In recent years, the Department of Defense (DOD) has embraced the promise of additive manufacturing (AM) to help address materiel readiness and resiliency, especially for deployed forces. This potential – for AM to serve as a logistics and readiness multiplier – was discussed by an expert panel of U.S. Navy, Marine Corps and industry representatives on April 10 during the final day of the Sea-Air-Space Conference in National Harbor, Md.

Retired Vice Adm. Ann Rondeau, president of the Naval Postgraduate School (NPS), served as moderator for the panel, titled “Additive Manufacturing: Creating a Warfighting Advantage through Materiel Readiness.” 

As Rondeau pointed out, while AM is a relatively new technology, the underlying concept – creating or modifying parts at the point of need to remain mission ready – is a familiar one for Sailors and Marines.

“This is not a culture that we do not understand,” Rondeau said. “This is not a topic new to the United States Navy or the Marine Corps. Manufacturing while you're on the go is what we do.”

She also noted that the thought of using AM in an operational or contested logistics environment isn’t new to NPS students or faculty. In 2019, the NPS Warfare Innovation Continuum did an entire year of study on logistics in contested environments, called “Resurrecting War Plan Blue,” and the idea of innovating and manufacturing at sea and AM came up frequently.

“We look at these things for a number of reasons,” said Rondeau. “Concepts lead to capabilities, which lead to adoption. And it all does lead to developing leaders who are educated to employ them, in this case, additive manufacturing efficiently and effectively.”

Rondeau was joined by U.S. Marine Corps Brig. Gen. Forrest Poole, Assistant Deputy Commandant for Installations and Logistics (Logistics Division), and Matthew Sermon, executive director of Program Executive Office (PEO) Strategic Submarines for Naval Sea Systems Command (NAVSEA).

Also participating in the panel were Jesse Boyer, an Additive Manufacturing Fellow at Pratt & Whitney who shared his perspective about the defense industry, and U.S. Navy Lt. Zachary Vrtis, an NPS Ph.D. student and member of the school’s Consortium for Advanced Manufacturing Research and Education (CAMRE).

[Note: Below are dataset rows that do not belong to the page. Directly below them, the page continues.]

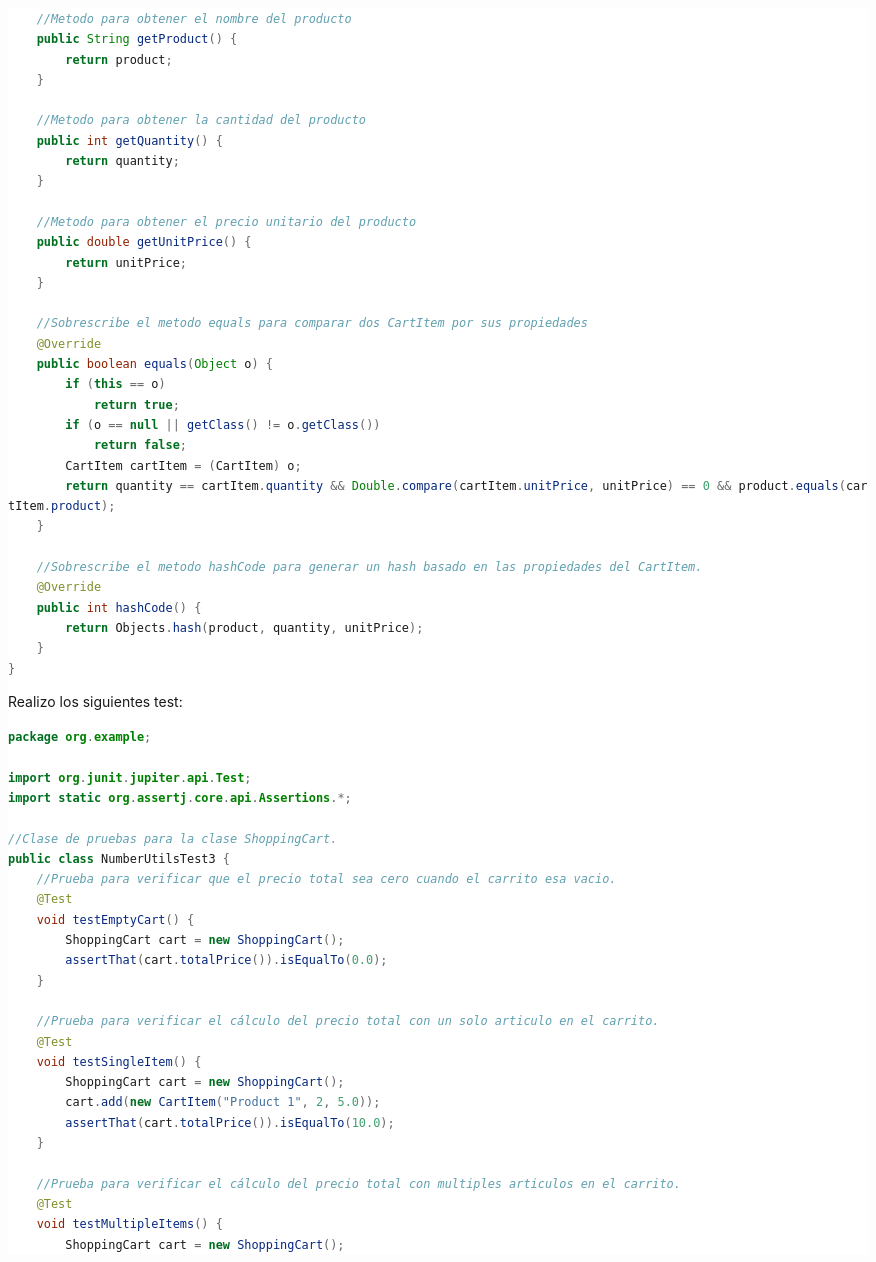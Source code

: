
 ```java
    //Metodo para obtener el nombre del producto
    public String getProduct() {
        return product;
    }

    //Metodo para obtener la cantidad del producto
    public int getQuantity() {
        return quantity;
    }

    //Metodo para obtener el precio unitario del producto
    public double getUnitPrice() {
        return unitPrice;
    }

    //Sobrescribe el metodo equals para comparar dos CartItem por sus propiedades
    @Override
    public boolean equals(Object o) {
        if (this == o)
            return true;
        if (o == null || getClass() != o.getClass())
            return false;
        CartItem cartItem = (CartItem) o;
        return quantity == cartItem.quantity && Double.compare(cartItem.unitPrice, unitPrice) == 0 && product.equals(cartItem.product);
    }

    //Sobrescribe el metodo hashCode para generar un hash basado en las propiedades del CartItem.
    @Override 
    public int hashCode() {
        return Objects.hash(product, quantity, unitPrice);
    }
}
```

Realizo los siguientes test:

```java
package org.example;

import org.junit.jupiter.api.Test;
import static org.assertj.core.api.Assertions.*;

//Clase de pruebas para la clase ShoppingCart.
public class NumberUtilsTest3 {
    //Prueba para verificar que el precio total sea cero cuando el carrito esa vacio.
    @Test
    void testEmptyCart() {
        ShoppingCart cart = new ShoppingCart();
        assertThat(cart.totalPrice()).isEqualTo(0.0);
    }

    //Prueba para verificar el cálculo del precio total con un solo articulo en el carrito.
    @Test
    void testSingleItem() {
        ShoppingCart cart = new ShoppingCart();
        cart.add(new CartItem("Product 1", 2, 5.0));
        assertThat(cart.totalPrice()).isEqualTo(10.0);
    }

    //Prueba para verificar el cálculo del precio total con multiples articulos en el carrito.
    @Test
    void testMultipleItems() {
        ShoppingCart cart = new ShoppingCart();
```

The DOD Additive Manufacturing Strategy aims to modernize national defense systems to improve performance using AM-designed equipment; increase materiel readiness to rapidly prototype and produce direct parts, reducing the risk of obsolete hardware; and enabling warfighters to employ innovative solutions on the battlefield through AM capabilities. 

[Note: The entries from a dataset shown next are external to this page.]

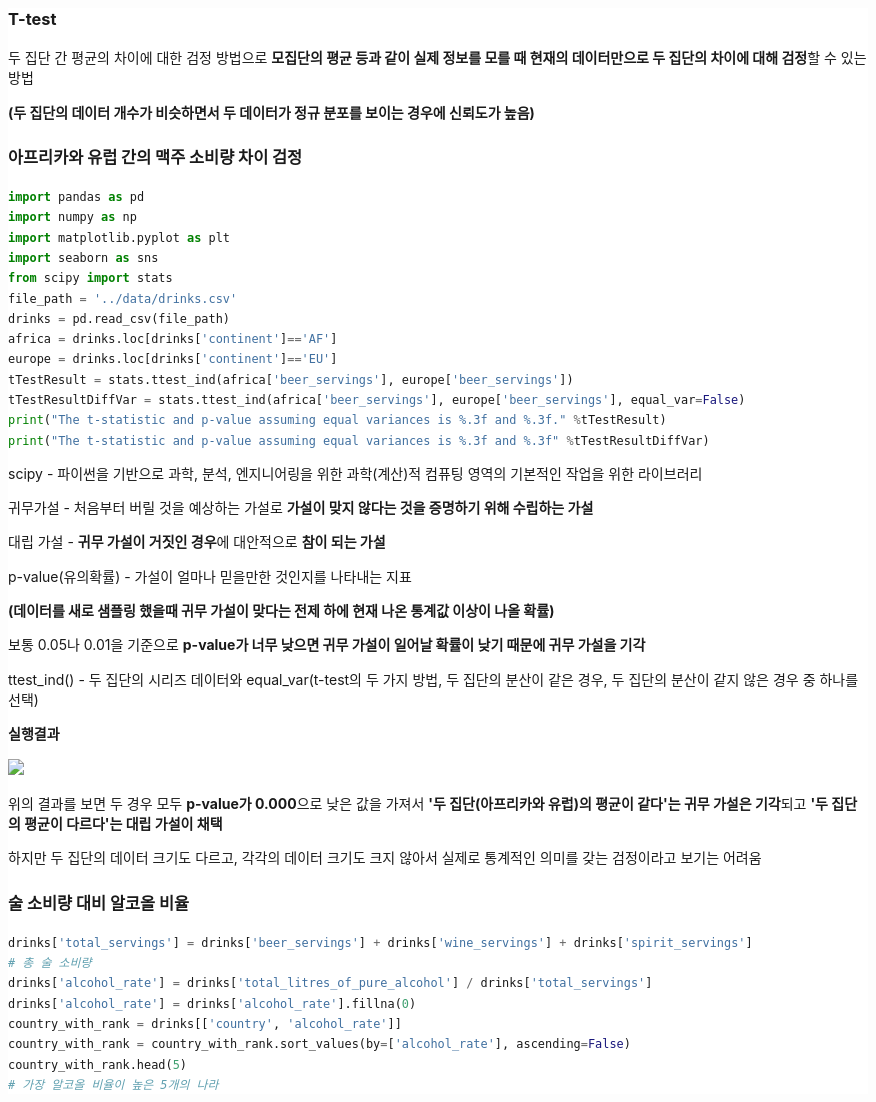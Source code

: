 ### T-test

두 집단 간 평균의 차이에 대한 검정 방법으로 **모집단의 평균 등과 같이 실제 정보를 모를 때 현재의 데이터만으로 두 집단의 차이에 대해 검정**할 수 있는 방법

**(두 집단의 데이터 개수가 비슷하면서 두 데이터가 정규 분포를 보이는 경우에 신뢰도가 높음)**



### 아프리카와 유럽 간의 맥주 소비량 차이 검정

```python
import pandas as pd
import numpy as np
import matplotlib.pyplot as plt
import seaborn as sns
from scipy import stats
file_path = '../data/drinks.csv'
drinks = pd.read_csv(file_path)
africa = drinks.loc[drinks['continent']=='AF']
europe = drinks.loc[drinks['continent']=='EU']
tTestResult = stats.ttest_ind(africa['beer_servings'], europe['beer_servings'])
tTestResultDiffVar = stats.ttest_ind(africa['beer_servings'], europe['beer_servings'], equal_var=False)
print("The t-statistic and p-value assuming equal variances is %.3f and %.3f." %tTestResult)
print("The t-statistic and p-value assuming equal variances is %.3f and %.3f" %tTestResultDiffVar)
```

scipy - 파이썬을 기반으로 과학, 분석, 엔지니어링을 위한 과학(계산)적 컴퓨팅 영역의 기본적인 작업을 위한 라이브러리

귀무가설 - 처음부터 버릴 것을 예상하는 가설로 **가설이 맞지 않다는 것을 증명하기 위해 수립하는 가설**

대립 가설 - **귀무 가설이 거짓인 경우**에 대안적으로 **참이 되는 가설**

p-value(유의확률) - 가설이 얼마나 믿을만한 것인지를 나타내는 지표

**(데이터를 새로 샘플링 했을때 귀무 가설이 맞다는 전제 하에 현재 나온 통계값 이상이 나올 확률)**

보통 0.05나 0.01을 기준으로 **p-value가 너무 낮으면 귀무 가설이 일어날 확률이 낮기 때문에 귀무 가설을 기각**

ttest_ind() - 두 집단의 시리즈 데이터와 equal_var(t-test의 두 가지 방법, 두 집단의 분산이 같은 경우, 두 집단의 분산이 같지 않은 경우 중 하나를 선택)

**실행결과**

<img src="https://user-images.githubusercontent.com/58063806/86534010-3bb01980-bf10-11ea-96d8-a926c0e3c666.JPG" width=100% />

위의 결과를 보면 두 경우 모두 **p-value가 0.000**으로 낮은 값을 가져서 **'두 집단(아프리카와 유럽)의 평균이 같다'는 귀무 가설은 기각**되고 **'두 집단의 평균이 다르다'는 대립 가설이 채택**

하지만 두 집단의 데이터 크기도 다르고, 각각의 데이터 크기도 크지 않아서 실제로 통계적인 의미를 갖는 검정이라고 보기는 어려움 



### 술 소비량 대비 알코올 비율

```python
drinks['total_servings'] = drinks['beer_servings'] + drinks['wine_servings'] + drinks['spirit_servings']
# 총 술 소비량
drinks['alcohol_rate'] = drinks['total_litres_of_pure_alcohol'] / drinks['total_servings']
drinks['alcohol_rate'] = drinks['alcohol_rate'].fillna(0)
country_with_rank = drinks[['country', 'alcohol_rate']]
country_with_rank = country_with_rank.sort_values(by=['alcohol_rate'], ascending=False)
country_with_rank.head(5)
# 가장 알코올 비율이 높은 5개의 나라
```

While the hour-long conversation did touch upon the DOD’s efforts, panelists also addressed how their specific organizations are employing AM for naval forces. 

Poole first talked about how the Marines are constantly exploring how to improve operational logistics.

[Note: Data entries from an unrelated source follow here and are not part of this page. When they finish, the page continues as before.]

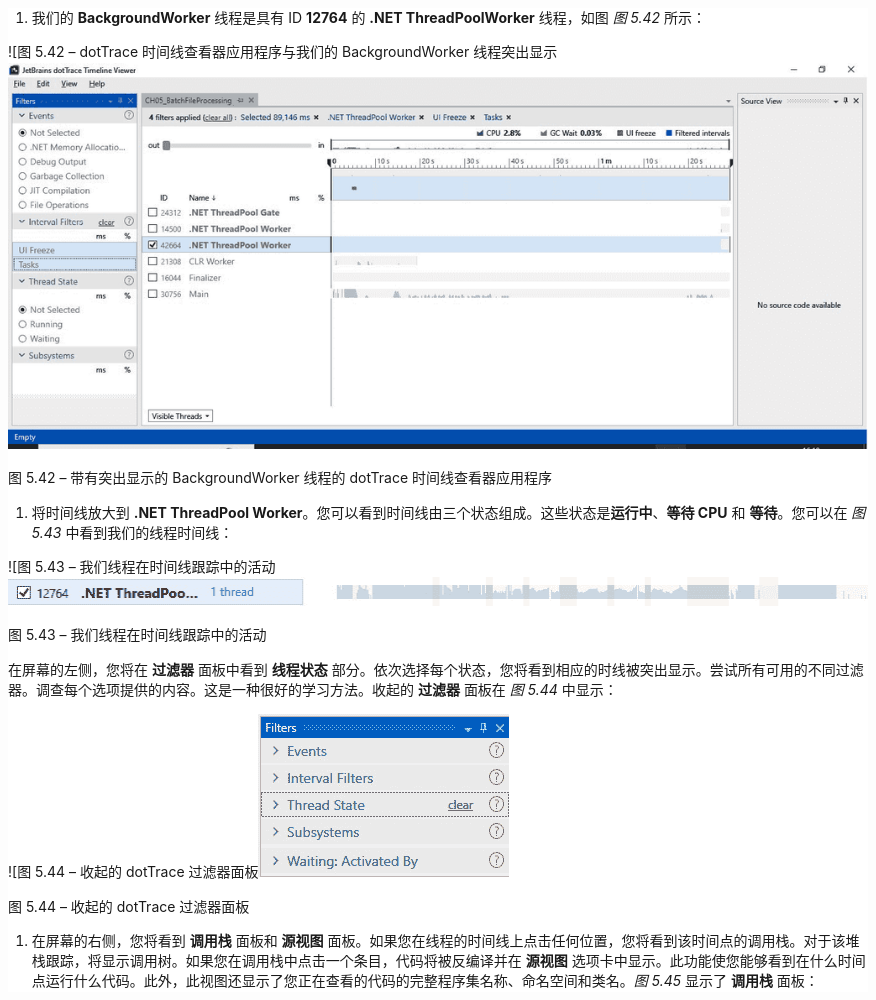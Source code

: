 1.  我们的 **BackgroundWorker** 线程是具有 ID **12764** 的 **.NET ThreadPoolWorker** 线程，如图 *图 5.42* 所示：

![图 5.42 – dotTrace 时间线查看器应用程序与我们的 BackgroundWorker 线程突出显示![图 5.42.jpg](img/Figure_5.42.jpg)

图 5.42 – 带有突出显示的 BackgroundWorker 线程的 dotTrace 时间线查看器应用程序

1.  将时间线放大到 **.NET ThreadPool Worker**。您可以看到时间线由三个状态组成。这些状态是**运行中**、**等待 CPU** 和 **等待**。您可以在 *图 5.43* 中看到我们的线程时间线：

![图 5.43 – 我们线程在时间线跟踪中的活动![图 5.43_B16617.jpg](img/Figure_5.43_B16617.jpg)

图 5.43 – 我们线程在时间线跟踪中的活动

在屏幕的左侧，您将在 **过滤器** 面板中看到 **线程状态** 部分。依次选择每个状态，您将看到相应的时线被突出显示。尝试所有可用的不同过滤器。调查每个选项提供的内容。这是一种很好的学习方法。收起的 **过滤器** 面板在 *图 5.44* 中显示：

![图 5.44 – 收起的 dotTrace 过滤器面板![图片](img/Figure_5.44_B16617.jpg)

图 5.44 – 收起的 dotTrace 过滤器面板

1.  在屏幕的右侧，您将看到 **调用栈** 面板和 **源视图** 面板。如果您在线程的时间线上点击任何位置，您将看到该时间点的调用栈。对于该堆栈跟踪，将显示调用树。如果您在调用栈中点击一个条目，代码将被反编译并在 **源视图** 选项卡中显示。此功能使您能够看到在什么时间点运行什么代码。此外，此视图还显示了您正在查看的代码的完整程序集名称、命名空间和类名。*图 5.45* 显示了 **调用栈** 面板：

“The Marine Corps is laser-focused on getting after that expeditionary aspect of how we sustain forces forward,” said Poole. “We think of Okinawa, we think of what we refer to now as the Stand-In Force, the SIF, and how we're able to not only project, but sustain those forces. AM happens to be one way that we do that.”

As examples, Poole cited two deployable AM systems – the XFAB (Expeditionary Fabrication) system and the Tactical Fabrication (TACFAB) kit, both developed in coordination with the Navy – that Marines can use to carry out needed maintenance in a forward environment.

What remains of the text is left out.